Einem besonderen Jubiläum widmet sich das Südtiroler Kulturinstitut, denn vor genau 150 Jahren wurde Thomas Mann in Lübeck geboren. Seine Novelle „Der Tod in Venedig“ zählt bis heute zu den wichtigsten Werken der Weltliteratur. Das Porträt des alternden Schriftstellers Gustav von Aschenbach erzählt von dessen tragischer Liebe zu einem abgöttisch schönen Knaben. Ewigen Ruhm erntete 1971 Regisseur Luchino Visconti, als er das Werk verfilmte. Nun kommt der gefeierte Charakterdarsteller Thomas Loibl für zwei Abende nach Südtirol (02.12. Waltherhaus Bozen, 03.12. Stadttheater Meran). Er spricht und spielt „Der Tod in Venedig“ verwoben mit der Gitarrenbegleitung von Perry Schack. Gekonnt schlüpft Thomas Loibl in die Rolle des Protagonisten und offenbart neben Manns sozialer Kritik und seiner schriftstellerischen Brillanz auch die unerwartet humorvollen Züge der Novelle.

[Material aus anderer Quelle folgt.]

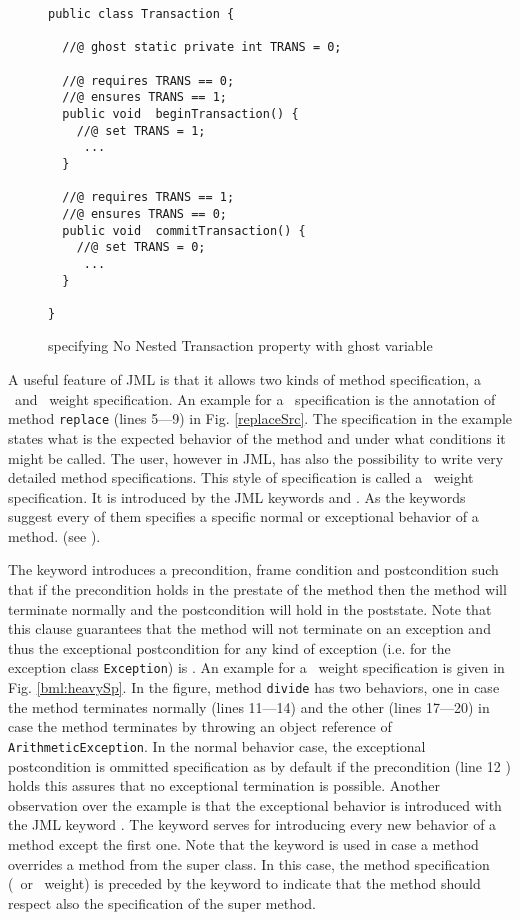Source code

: \begin{figure}[ht!]
\begin{lstlisting}[frame=trbl] 
public class Transaction {

  //@ ghost static private int TRANS = 0; 
  
  //@ requires TRANS == 0;
  //@ ensures TRANS == 1;
  public void  beginTransaction() {
    //@ set TRANS = 1;
     ...
  }

  //@ requires TRANS == 1;
  //@ ensures TRANS == 0;
  public void  commitTransaction() {
    //@ set TRANS = 0; 
     ...
  }
  
}
\end{lstlisting}
\caption{\sc specifying No Nested Transaction property with ghost variable} 
\label{bml:ghost}
\end{figure}

A useful feature of JML is that it allows two kinds of method specification, a \light  \ and \heavy \ weight specification. 
An example for a \light \  specification is the annotation of method \texttt{replace} (lines 5---9) in Fig. \ref{replaceSrc}. The specification in 
the example states what is the expected behavior of the method and under what conditions it might be called.
The user, however in JML, has also the possibility
to write very detailed method specifications. This style of specification is called a \heavy  \ weight specification.
 It is introduced by the JML keywords  and . As the keywords
suggest every of them specifies a specific normal or exceptional behavior of a method.  (see \cite{PD06LBR}). 

The keyword   introduces a precondition, frame condition and postcondition 
such that if the precondition holds in the prestate of the
 method then the method will terminate normally and the postcondition will hold in the poststate.
 Note that this clause guarantees that the method will not terminate on an exception and thus the exceptional postcondition 
for any kind of exception (i.e. for the exception class  \texttt{Exception}) is  .
An example for a \heavy \ weight specification is given in Fig. \ref{bml:heavySp}. In the figure, method \texttt{divide} has 
two behaviors, one in case the method terminates normally (lines 11---14) and the other (lines 17---20) in case the method
 terminates by throwing an object reference of \texttt{ArithmeticException}.
 In the normal behavior case, the exceptional postcondition is ommitted  specification as by default if the precondition (line 12 )
 holds this assures that no exceptional
 termination is possible. Another observation over the example is that the exceptional behavior is introduced with the JML keyword . 
 The keyword   serves for introducing every new behavior of a method except the first one. Note that the keyword  
 is used in case a  method overrides a method from the super class. In this case, the method specification (\heavy \ or \light \ weight) is preceded by the keyword  
 to indicate that the method should respect also the specification of the super method.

Das Theater in der Altstadt Meran zeigt am 18. Dezember das Tanztheater „Lay Next To Me“, produziert vom Verein Tanzschmiede/Fucinadanza. Ruth will nicht innehalten, geschweige denn verlangsamen. Sie ist in einer Zeit der Produktivität geboren, Pflichten und Erwartungen sind ihre steten Begleiterinnen. Sie schleppt sich weiter, verzettelt und verliert sich. Und alles nur, um keine Zeit zu vergeuden. Was aber, wenn ihre Zeit mal zu Ende gehen sollte? Giulia Tornarolli präsentiert mit „Lay Next To Me“ ein Stück über das Altern, aber zugleich auch eine Reflexion über die Bedeutung von Gegenwart. Das Alter ist kein Feind, sondern ein Lebenszustand, der trotz des naturbedingten Verfalls auch die Möglichkeit birgt, das Leben intensiver zu erfahren.
Bei den Vereinigten Bühnen Bozen kann man noch bis 7. Dezember das phantastische Schauspiel „Alice im Wunderland“ aus der Feder von Lewis Carroll erleben. Im Anschluss steht „Magdalena, ma dai“ auf dem Spielplan, eine Uraufführung, die im November in Sterzing angelaufen ist und ab 13. Dezember in Bozen gezeigt wird. Getreu dem Jubiläumsjahr geht es um Michael Gaismair, der vor 500 Jahren in den Tiroler Bauernkriegen mit Gleichgesinnten für soziale Gerechtigkeit und die Mitbestimmung des „gemeinen Mannes“ gekämpft hat. Selbstverständlich spielten dabei auch Frauen eine Rolle, die im Hintergrund durch das Aufrechterhalten des Alltagswerks maßgeblichen zum Widerstand beitrugen. Zu ihnen zählte auch Magdalena Gaismair. Doch in den ohnehin dürftigen Quellen dieser Zeit werden Frauen kaum erwähnt, denn schon im 16. Jahrhundert galt, was sich später beständig wiederholen sollte: Im Kampf für Freiheit und „Brüderlichkeit“ bleibt den Frauen oft nur… die Wäsche. Regisseurin Michaela Senn und ihr Team entwickeln ein Stück über die Leerstellen in der Geschichtsschreibung, über das Ringen um Gleichheit im Alltag und die Macht der Solidarität.
Zum Schluss noch war für die ganze Familie: Im Theater in Hof sind Bonifazius & Michelino zu Gast (11.-13.12.). Sie präsentieren Clownerie vom Feinsten, mit Live-Musik, ungewöhnlicher Jonglage und zahlreichen weiteren Überraschungen. Dabei stellen sie die Gewissheiten des Alltags kunstvoll auf den Kopf und meistern clownesk die chaotischsten Missgeschicke. Freuen Sie sich auf humorvolle Verwicklungen um die wirklich wichtigen Dinge in der Vorweihnachtszeit, wie gemeinsames Lachen und Staunen – voll freudiger Erwartung auf das, was als Nächstes passiert.